WORK REQUIRED:
Lines with the string "subsubsection" in the data below: report how many there are, and write nothing but the number.

Saved data entries:
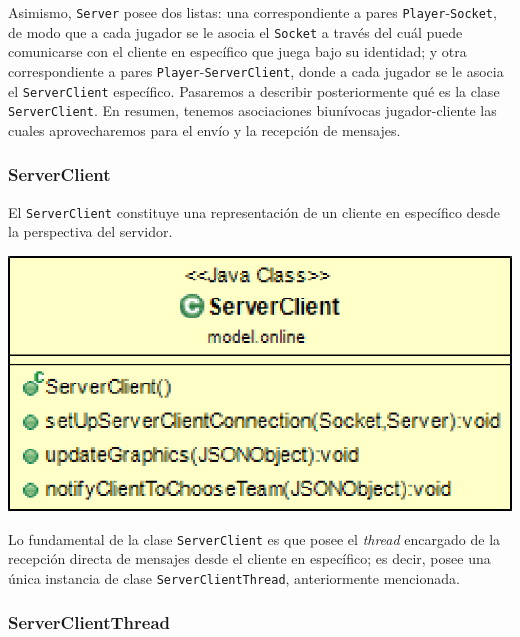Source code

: \documentclass[../DocumentoOficial.tex]{subfiles}
\begin{document}
Asimismo, \texttt{Server} posee dos listas: una correspondiente a pares \texttt{Player}-\texttt{Socket}, de modo que a cada jugador se le asocia el \texttt{Socket} a través del cuál puede comunicarse con el cliente en específico que juega bajo su identidad; y otra correspondiente a pares \texttt{Player}-\texttt{ServerClient}, donde a cada jugador se le asocia el \texttt{ServerClient} específico. Pasaremos a describir posteriormente qué es la clase \texttt{ServerClient}.
En resumen, tenemos asociaciones biunívocas jugador-cliente las cuales aprovecharemos para el envío y la recepción de mensajes.

\subsubsection{ServerClient}
El \texttt{ServerClient} constituye una representación de un cliente en específico desde la perspectiva del servidor. 

\begin{center}
\includegraphics[scale=0.3]{ServerClient-sprint7.png} 
\end{center}

Lo fundamental de la clase \texttt{ServerClient} es que posee el \textit{thread} encargado de la recepción directa de mensajes desde el cliente en específico; es decir, posee una única instancia de clase \texttt{ServerClientThread}, anteriormente mencionada.

\subsubsection{ServerClientThread}
\end{document}
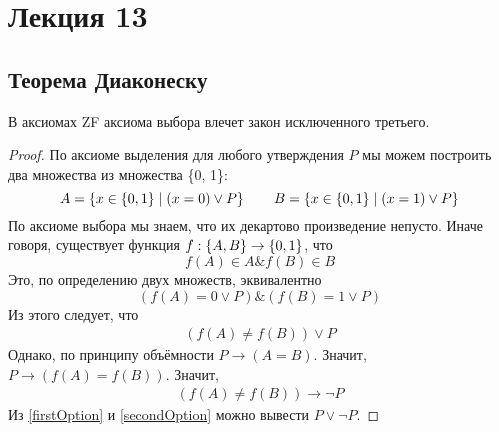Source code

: \section{Лекция 13}

\subsection{Теорема Диаконеску}
\begin{theorem}[Диаконеску]
    В аксиомах ZF аксиома выбора влечет закон исключенного третьего.
\end{theorem}

\begin{proof}

По аксиоме выделения для любого утверждения $P$ мы можем построить два множества из множества \{0, 1\}:
\[
    A = \left\{x \in \left\{0, 1\right\} \mid \left(x = 0\right) \lor P\right\} \qquad
    B = \left\{x \in \left\{0, 1\right\} \mid \left(x = 1\right) \lor P\right\}
\]
По аксиоме выбора мы знаем, что их декартово произведение непусто.
Иначе говоря, существует функция $f : \left\{A, B\right\} \to \left\{0, 1\right\}$, что
\[
    f(A) \in A \& f(B) \in B
\]
Это, по определению двух множеств, эквивалентно
\[
    \left(f(A) = 0 \vee P\right) \& \left(f(B) = 1 \vee P\right)
\]
Из этого следует, что
\begin{gather}
    \left(f(A) \neq f(B)\right) \vee P \label{firstOption} \tag{$*$}
\end{gather}
Однако, по принципу объёмности $P \to \left(A=B\right)$. Значит, $P \to \left(f(A) = f(B)\right)$. Значит,
\begin{gather}
    \left(f(A) \neq f(B)\right) \to \neg P \label{secondOption} \tag{$**$}
\end{gather}
Из \ref{firstOption} и \ref{secondOption} можно вывести $P \vee \neg P$.

\end{proof}

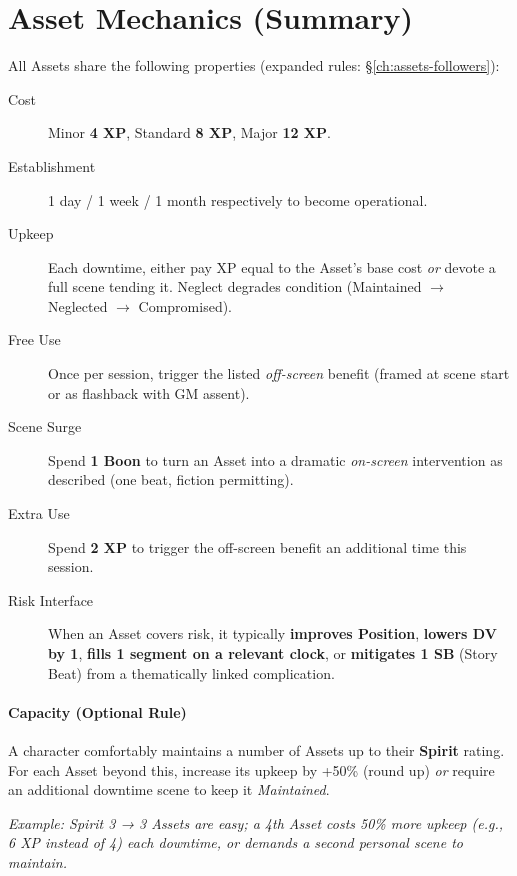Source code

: \section{Asset Mechanics (Summary)}
All Assets share the following properties (expanded rules: \S\ref{ch:assets-followers}):
\begin{description}
  \item[Cost] Minor \textbf{4 XP}, Standard \textbf{8 XP}, Major \textbf{12 XP}. 
  \item[Establishment] 1 day / 1 week / 1 month respectively to become operational.
  \item[Upkeep] Each downtime, either pay XP equal to the Asset's base cost \emph{or} devote a full scene tending it. Neglect degrades condition (Maintained $\rightarrow$ Neglected $\rightarrow$ Compromised). 
  \item[Free Use] Once per session, trigger the listed \emph{off-screen} benefit (framed at scene start or as flashback with GM assent).
  \item[Scene Surge] Spend \textbf{1 Boon} to turn an Asset into a dramatic \emph{on-screen} intervention as described (one beat, fiction permitting). 
  \item[Extra Use] Spend \textbf{2 XP} to trigger the off-screen benefit an additional time this session.
  \item[Risk Interface] When an Asset covers risk, it typically \textbf{improves Position}, \textbf{lowers DV by 1}, \textbf{fills 1 segment on a relevant clock}, or \textbf{mitigates 1 SB} (Story Beat) from a thematically linked complication. 
\end{description}

\paragraph{Capacity (Optional Rule)}
A character comfortably maintains a number of Assets up to their \textbf{Spirit} rating. For each Asset beyond this, increase its upkeep by +50\% (round up) \emph{or} require an additional downtime scene to keep it \emph{Maintained}.

\emph{Example: Spirit 3 → 3 Assets are easy; a 4th Asset costs 50\% more upkeep (e.g., 6 XP instead of 4) each downtime, or demands a second personal scene to maintain.}

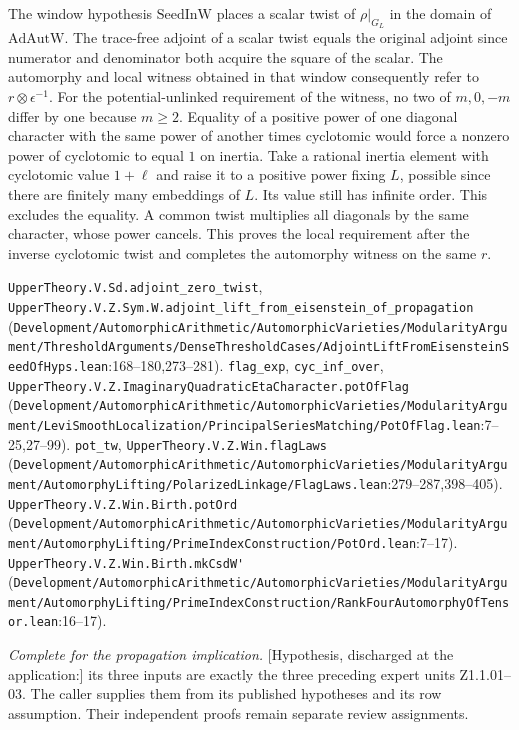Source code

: The window hypothesis $\mathrm{SeedInW}$ places a scalar twist of $\rho|_{G_L}$ in the domain of $\mathrm{AdAutW}$. The trace-free adjoint of a scalar twist equals the original adjoint since numerator and denominator both acquire the square of the scalar. The automorphy and local witness obtained in that window consequently refer to $r\otimes\epsilon^{-1}$. For the potential-unlinked requirement of the witness, no two of $m,0,-m$ differ by one because $m\ge2$. Equality of a positive power of one diagonal character with the same power of another times cyclotomic would force a nonzero power of cyclotomic to equal $1$ on inertia. Take a rational inertia element with cyclotomic value $1+\ell$ and raise it to a positive power fixing $L$, possible since there are finitely many embeddings of $L$. Its value still has infinite order. This excludes the equality. A common twist multiplies all diagonals by the same character, whose power cancels. This proves the local requirement after the inverse cyclotomic twist and completes the automorphy witness on the same $r$.

{\footnotesize \nolinkurl{UpperTheory.V.Sd.adjoint_zero_twist}, \nolinkurl{UpperTheory.V.Z.Sym.W.adjoint_lift_from_eisenstein_of_propagation} (\nolinkurl{Development/AutomorphicArithmetic/AutomorphicVarieties/ModularityArgument/ThresholdArguments/DenseThresholdCases/AdjointLiftFromEisensteinSeedOfHyps.lean}\allowbreak:168--180,273--281). \nolinkurl{flag_exp}, \nolinkurl{cyc_inf_over}, \nolinkurl{UpperTheory.V.Z.ImaginaryQuadraticEtaCharacter.potOfFlag} (\nolinkurl{Development/AutomorphicArithmetic/AutomorphicVarieties/ModularityArgument/LeviSmoothLocalization/PrincipalSeriesMatching/PotOfFlag.lean}\allowbreak:7--25,27--99). \nolinkurl{pot_tw}, \nolinkurl{UpperTheory.V.Z.Win.flagLaws} (\nolinkurl{Development/AutomorphicArithmetic/AutomorphicVarieties/ModularityArgument/AutomorphyLifting/PolarizedLinkage/FlagLaws.lean}\allowbreak:279--287,398--405). \nolinkurl{UpperTheory.V.Z.Win.Birth.potOrd} (\nolinkurl{Development/AutomorphicArithmetic/AutomorphicVarieties/ModularityArgument/AutomorphyLifting/PrimeIndexConstruction/PotOrd.lean}\allowbreak:7--17). \nolinkurl{UpperTheory.V.Z.Win.Birth.mkCsdW'} (\nolinkurl{Development/AutomorphicArithmetic/AutomorphicVarieties/ModularityArgument/AutomorphyLifting/PrimeIndexConstruction/RankFourAutomorphyOfTensor.lean}\allowbreak:16--17).}

\emph{Complete for the propagation implication.} [Hypothesis, discharged at the application:] its three inputs are exactly the three preceding expert units Z1.1.01--03. The caller supplies them from its published hypotheses and its row assumption. Their independent proofs remain separate review assignments.


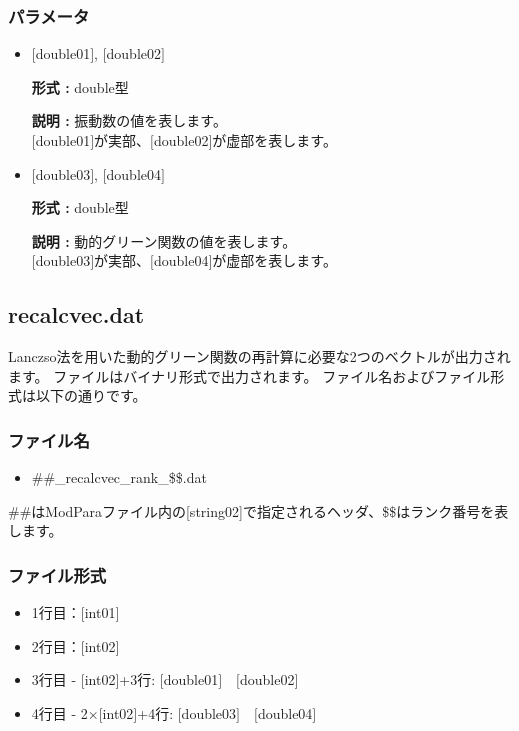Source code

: \subsubsection{パラメータ}
 \begin{itemize}

 \item  $[$double01$]$, $[$double02$]$

 {\bf 形式 :} double型 

 {\bf 説明 :} 振動数の値を表します。\\
$[$double01$]$が実部、$[$double02$]$が虚部を表します。\\

 \item  $[$double03$]$, $[$double04$]$

 {\bf 形式 :} double型 

 {\bf 説明 :} 動的グリーン関数の値を表します。\\
$[$double03$]$が実部、$[$double04$]$が虚部を表します。\\

\end{itemize}


\newpage
\subsection{{recalcvec.dat}}
Lanczso法を用いた動的グリーン関数の再計算に必要な2つのベクトルが出力されます。
ファイルはバイナリ形式で出力されます。
ファイル名およびファイル形式は以下の通りです。

\subsubsection{ファイル名}
\begin{itemize}
   \item{\#\#\_recalcvec\_rank\_\$\$.dat}
\end{itemize}
  \#\#はModParaファイル内の[string02]で指定されるヘッダ、\$\$はランク番号を表します。

\subsubsection{ファイル形式}
 \begin{itemize}
   \item  1行目：$[$int01$]$
   \item  2行目：$[$int02$]$
   \item  3行目 - $[$int02$]$+3行: $[$double01$]$~~$[$double02$]$
   \item  4行目 - 2$\times$$[$int02$]$+4行: $[$double03$]$~~$[$double04$]$
  \end{itemize}
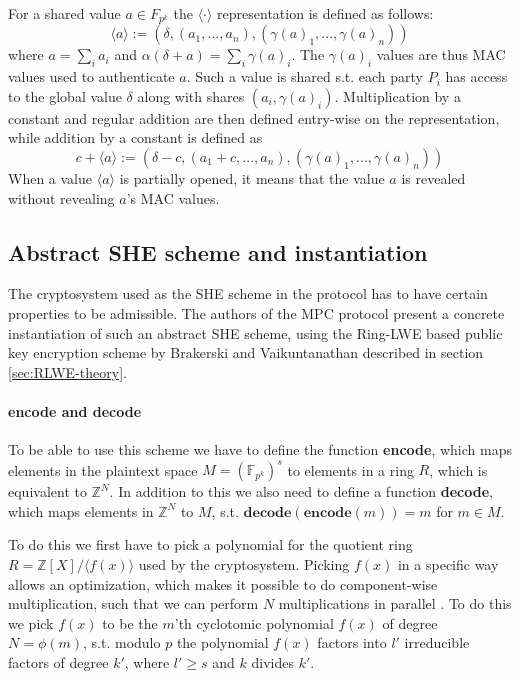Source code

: \documentclass[../main.tex]{subfiles}
\begin{document}
For a shared value $a \in F_{p^k}$ the $\langle \cdot \rangle$ representation is defined as follows:
$$\langle a \rangle := (\delta, (a_1, ..., a_n), (\gamma(a)_1, ..., \gamma(a)_n))$$
where $a = \sum_i a_i$ and $\alpha (\delta + a) = \sum_i \gamma(a)_i$. The $\gamma(a)_i$ values are thus MAC values used to authenticate $a$. Such a value is shared s.t. each party $P_i$ has access to the global value $\delta$ along with shares $(a_i, \gamma(a)_i)$. Multiplication by a constant and regular addition are then defined entry-wise on the representation, while addition by a constant is defined as $$c + \langle a \rangle := (\delta - c, (a_1 + c, ..., a_n), (\gamma(a)_1, ..., \gamma(a)_n))$$
When a value $\langle a \rangle$ is partially opened, it means that the value $a$ is revealed without revealing $a$'s MAC values.

\subsection{Abstract SHE scheme and instantiation} \label{sec:abstract-she-theory}

The cryptosystem used as the SHE scheme in the protocol has to have certain properties to be admissible. The authors of the MPC protocol present a concrete instantiation of such an abstract SHE scheme, using the Ring-LWE based public key encryption scheme by Brakerski and Vaikuntanathan \cite{brakerski2011fully} described in section \ref{sec:RLWE-theory}.

\paragraph{encode and decode}
To be able to use this scheme we have to define the function \textbf{encode}, which maps elements in the plaintext space $M = (\mathbb{F}_{p^k})^s$ to elements in a ring $R$, which is equivalent to $\mathbb{Z}^N$. In addition to this we also need to define a function \textbf{decode}, which maps elements in $\mathbb{Z}^N$ to $M$, s.t. $\textbf{decode}(\textbf{encode}(m)) = m$ for $m \in M$.

To do this we first have to pick a polynomial for the quotient ring $R = \mathbb{Z}[X]/\langle f(x) \rangle$ used by the cryptosystem. Picking $f(x)$ in a specific way allows an optimization, which makes it possible to do component-wise multiplication, such that we can perform $N$ multiplications in parallel \cite{damgaard2012multiparty}.
To do this we pick $f(x)$ to be the $m$'th cyclotomic polynomial $f(x)$ of degree $N = \phi(m)$, s.t. modulo $p$ the polynomial $f(x)$ factors into $l'$ irreducible factors of degree $k'$, where $l' \geq s$ and $k$ divides $k'$.
\end{document}
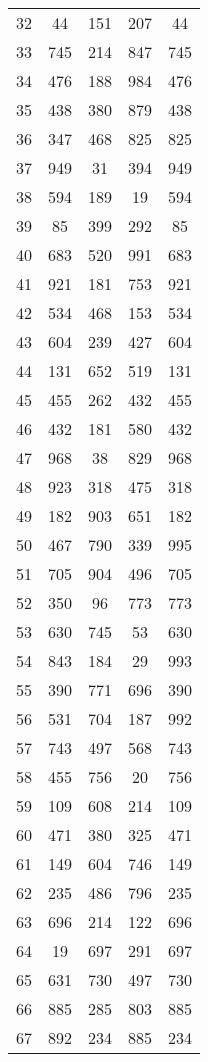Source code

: \documentclass[a4paper,10pt,ngerman]{scrartcl}
\begin{document}
\begin{longtable}[c]{c|c|c|c|c}
    32 & 44 & 151 & 207 & 44 \\
    33 & 745 & 214 & 847 & 745 \\
    34 & 476 & 188 & 984 & 476 \\
    35 & 438 & 380 & 879 & 438 \\
    36 & 347 & 468 & 825 & 825 \\
    37 & 949 & 31 & 394 & 949 \\
    38 & 594 & 189 & 19 & 594 \\
    39 & 85 & 399 & 292 & 85 \\
    40 & 683 & 520 & 991 & 683 \\
    41 & 921 & 181 & 753 & 921 \\
    42 & 534 & 468 & 153 & 534 \\
    43 & 604 & 239 & 427 & 604 \\
    44 & 131 & 652 & 519 & 131 \\
    45 & 455 & 262 & 432 & 455 \\
    46 & 432 & 181 & 580 & 432 \\
    47 & 968 & 38 & 829 & 968 \\
    48 & 923 & 318 & 475 & 318 \\
    49 & 182 & 903 & 651 & 182 \\
    50 & 467 & 790 & 339 & 995 \\
    51 & 705 & 904 & 496 & 705 \\
    52 & 350 & 96 & 773 & 773 \\
    53 & 630 & 745 & 53 & 630 \\
    54 & 843 & 184 & 29 & 993 \\
    55 & 390 & 771 & 696 & 390 \\
    56 & 531 & 704 & 187 & 992 \\
    57 & 743 & 497 & 568 & 743 \\
    58 & 455 & 756 & 20 & 756 \\
    59 & 109 & 608 & 214 & 109 \\
    60 & 471 & 380 & 325 & 471 \\
    61 & 149 & 604 & 746 & 149 \\
    62 & 235 & 486 & 796 & 235 \\
    63 & 696 & 214 & 122 & 696 \\
    64 & 19 & 697 & 291 & 697 \\
    65 & 631 & 730 & 497 & 730 \\
    66 & 885 & 285 & 803 & 885 \\
    67 & 892 & 234 & 885 & 234 \\

\end{longtable}
\end{document}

SOLUTION TO THE EXERCISE:
5